21 de setembro de 2016 SíRIA

Revolta e compaixão

A trégua negociada entre russos e norte americanos entrou em vigor há apenas 5 dias. Até agora tem sido respeitada. Os habitantes de Alepo, muçulmanos, puderam celebrar a festa do sacrifício (Eid al Adha) nas ruas e nas praças, sem ter medo dos bombardeios e das bombas de gás cheias de prego e explosivos que os rebeldes lançam sobre a cidade, desde há 4 anos e 2 meses, produzindo todos os dias muitas vítimas. Até agora não houve uma matança como aconteceu há 70 dias, por ocasião da festa do Fitr, quando as bombas jogadas em zonas civis, nas ruas cheias de famílias celebrando, fizeram dezenas de mortos, principalmente crianças. Mesmo assim, os habitantes de Alepo estão alertas, são céticos em relação ao respeito da trégua, visto que ela não se refere aos dois grupos reconhecidos como terroristas pela comunidade internacional, Daech e Al-Nusra.

A situação se tornou novamente muito complicada. Agora existe uma internacionalização do conflito sobre o terreno. De um lado está a Turquia, que durante anos apoiou os terroristas, deixando que transitassem por suas fronteiras com suas armas. Ela se converteu em protagonista no conflito.
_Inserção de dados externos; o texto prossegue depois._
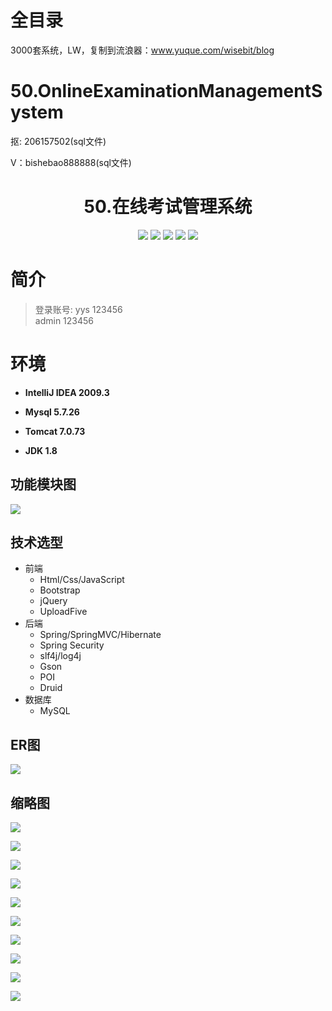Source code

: # 全目录

3000套系统，LW，复制到流浪器：www.yuque.com/wisebit/blog

# 50.OnlineExaminationManagementSystem

<p>抠: 206157502(sql文件)</p>
<p>V：bishebao888888(sql文件)</p>

<p><h1 align="center">50.在线考试管理系统</h1></p>


<p align="center">
	<img src="https://img.shields.io/badge/jdk-1.8-orange.svg"/>
    <img src="https://img.shields.io/badge/spring-5.x-lightgrey.svg"/>
    <img src="https://img.shields.io/badge/springmvc-3.x-blue.svg"/>
    <img src="https://img.shields.io/badge/hibernate-3.x-blue.svg"/>
    <img src="https://img.shields.io/badge/JPA-3.x-blue.svg"/>
</p>

# 简介
> 登录账号: 
> yys 123456  
> admin 123456


# 环境

- <b>IntelliJ IDEA 2009.3</b>

- <b>Mysql 5.7.26</b>

- <b>Tomcat 7.0.73</b>

- <b>JDK 1.8</b>

## 功能模块图
![](https://bitwise.oss-cn-heyuan.aliyuncs.com/2024/9/10/9fd2ad32-65ae-4ad0-852e-f2a7f987d9ab.png)

## 技术选型

* 前端
    * Html/Css/JavaScript
    * Bootstrap
    * jQuery
    * UploadFive
* 后端
    * Spring/SpringMVC/Hibernate
    * Spring Security
    * slf4j/log4j
    * Gson
    * POI
    * Druid
* 数据库
    * MySQL


## ER图
![](https://bitwise.oss-cn-heyuan.aliyuncs.com/2024/9/10/73005a3d-d0e4-485f-8f2d-910cfc74db32.png)


## 缩略图

![](https://bitwise.oss-cn-heyuan.aliyuncs.com/2024/9/10/29244b7c-7816-48c5-8ad1-5b874fdcbb08.png)

![](https://bitwise.oss-cn-heyuan.aliyuncs.com/2024/9/10/b8356713-c25e-4e2b-88ca-0fb82ffc47d0.png)

![](https://bitwise.oss-cn-heyuan.aliyuncs.com/2024/9/10/7943904f-acb6-4d42-8995-b6892da3ce89.png)

![](https://bitwise.oss-cn-heyuan.aliyuncs.com/2024/9/10/239ad465-ab99-4c30-871e-d9276d266346.png)

![](https://bitwise.oss-cn-heyuan.aliyuncs.com/2024/9/10/1249fbec-93d4-4fd5-9bdd-a19b60fc6072.png)

![](https://bitwise.oss-cn-heyuan.aliyuncs.com/2024/9/10/43c48567-6eaf-43c1-b38a-b139d0b3d307.png)

![](https://bitwise.oss-cn-heyuan.aliyuncs.com/2024/9/10/be0c4330-5e26-4ad0-b2ff-dfd27fd0377f.png)

![](https://bitwise.oss-cn-heyuan.aliyuncs.com/2024/9/10/23ea71f8-3df8-47eb-a1f9-899e87df85b4.png)

![](https://bitwise.oss-cn-heyuan.aliyuncs.com/2024/9/10/78ec8811-53bf-4cbe-a7c2-0adff74917dc.png)

![](https://bitwise.oss-cn-heyuan.aliyuncs.com/2024/9/10/bbbe5205-e021-46be-816d-5535757f4a35.png)

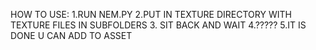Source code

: HOW TO USE:
1.RUN NEM.PY 
2.PUT IN TEXTURE DIRECTORY WITH TEXTURE FILES IN SUBFOLDERS
3. SIT BACK AND WAIT 
4.?????
5.IT IS DONE U CAN ADD TO ASSET
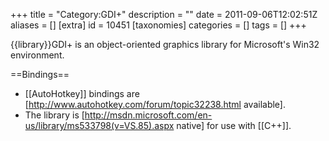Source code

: +++
title = "Category:GDI+"
description = ""
date = 2011-09-06T12:02:51Z
aliases = []
[extra]
id = 10451
[taxonomies]
categories = []
tags = []
+++

{{library}}GDI+ is an object-oriented graphics library for Microsoft's Win32 environment.

==Bindings==
* [[AutoHotkey]] bindings are [http://www.autohotkey.com/forum/topic32238.html available].
* The library is [http://msdn.microsoft.com/en-us/library/ms533798(v=VS.85).aspx native] for use with [[C++]].
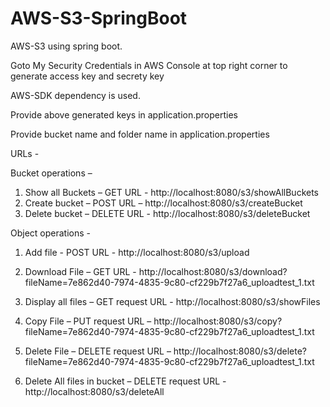 # AWS-S3-SpringBoot

AWS-S3 using spring boot.

Goto My Security Credentials in AWS Console at top right corner to generate access key and secrety key

AWS-SDK dependency is used.

Provide above generated keys in application.properties

Provide bucket name and folder name in application.properties

URLs - 

Bucket operations – 
1.	Show all Buckets –
GET URL - http://localhost:8080/s3/showAllBuckets
2.	Create bucket – 
POST URL – http://localhost:8080/s3/createBucket
3.	Delete bucket – 
DELETE URL - http://localhost:8080/s3/deleteBucket

Object operations - 
1. Add file - 
POST URL - http://localhost:8080/s3/upload

2. Download File – 
GET  URL - http://localhost:8080/s3/download?fileName=7e862d40-7974-4835-9c80-cf229b7f27a6_uploadtest_1.txt

3. Display all files – 
GET request URL - http://localhost:8080/s3/showFiles

4. Copy File – 
PUT request URL – http://localhost:8080/s3/copy?fileName=7e862d40-7974-4835-9c80-cf229b7f27a6_uploadtest_1.txt

5. Delete File – 
DELETE request URL – http://localhost:8080/s3/delete?fileName=7e862d40-7974-4835-9c80-cf229b7f27a6_uploadtest_1.txt

6. Delete All files in bucket –
DELETE request URL - http://localhost:8080/s3/deleteAll
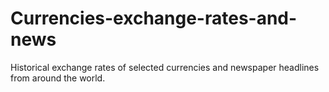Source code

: # Currencies-exchange-rates-and-news
Historical exchange rates of selected currencies and newspaper headlines from around the world.
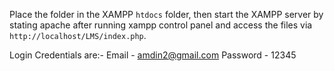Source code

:  Place the  folder in the XAMPP `htdocs` folder, then start the XAMPP server by stating apache after running xampp control panel and access the files via `http://localhost/LMS/index.php`.

Login Credentials are:-
Email - amdin2@gmail.com
Password - 12345
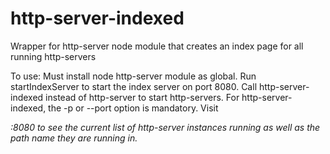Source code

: # http-server-indexed
Wrapper for http-server node module that creates an index page for all running http-servers

To use:
Must install node http-server module as global.
Run startIndexServer to start the index server on port 8080.
Call http-server-indexed instead of http-server to start http-servers.
For http-server-indexed, the -p or --port option is mandatory.
Visit <address>:8080 to see the current list of http-server instances running
  as well as the path name they are running in.
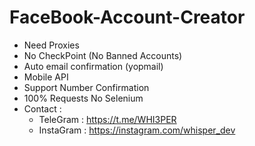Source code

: # FaceBook-Account-Creator
- Need Proxies
- No CheckPoint (No Banned Accounts)
- Auto email confirmation (yopmail)
- Mobile API
- Support Number Confirmation
- 100% Requests No Selenium 
- Contact :
  - TeleGram : https://t.me/WHI3PER
  - InstaGram : https://instagram.com/whisper_dev
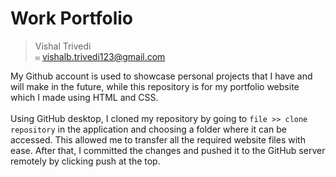 # Work Portfolio
>Vishal Trivedi\
>`✉` vishalb.trivedi123@gmail.com

My Github account is used to showcase personal projects that I have and will make in the future, while this repository is for my portfolio website which I made using HTML and CSS.<br>
</br>
Using GitHub desktop, I cloned my repository by going to `file >> clone repository` in the application and choosing a folder where it can be accessed. This allowed me to transfer all the required website files with ease. After that, I committed the changes and pushed it to the GitHub server remotely by clicking push at the top.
De fato, o seu exército entrou na Síria (sem o acordo do país, que é um estado soberano, membro fundador da ONU) para, presumivelmente, combater ao Daech, mas, na verdade, é principalmente para lutar contra as milícias curdas que controlam várias localidades e cidades da zona da fronteira, na parte síria, ao sul da Turquia. Essas milícias são apoiadas, aconselhadas e armadas pelos americanos, que são, em princípio, aliados da Turquia. Que confusão! Por outro lado, os Estados Unidos admitiram que os turcos tenham uma base na Síria, com forças especiais perto de Hasaka, no leste do país. Enfim, não se fala mais da retomada das negociações e as posições permanecem imutáveis.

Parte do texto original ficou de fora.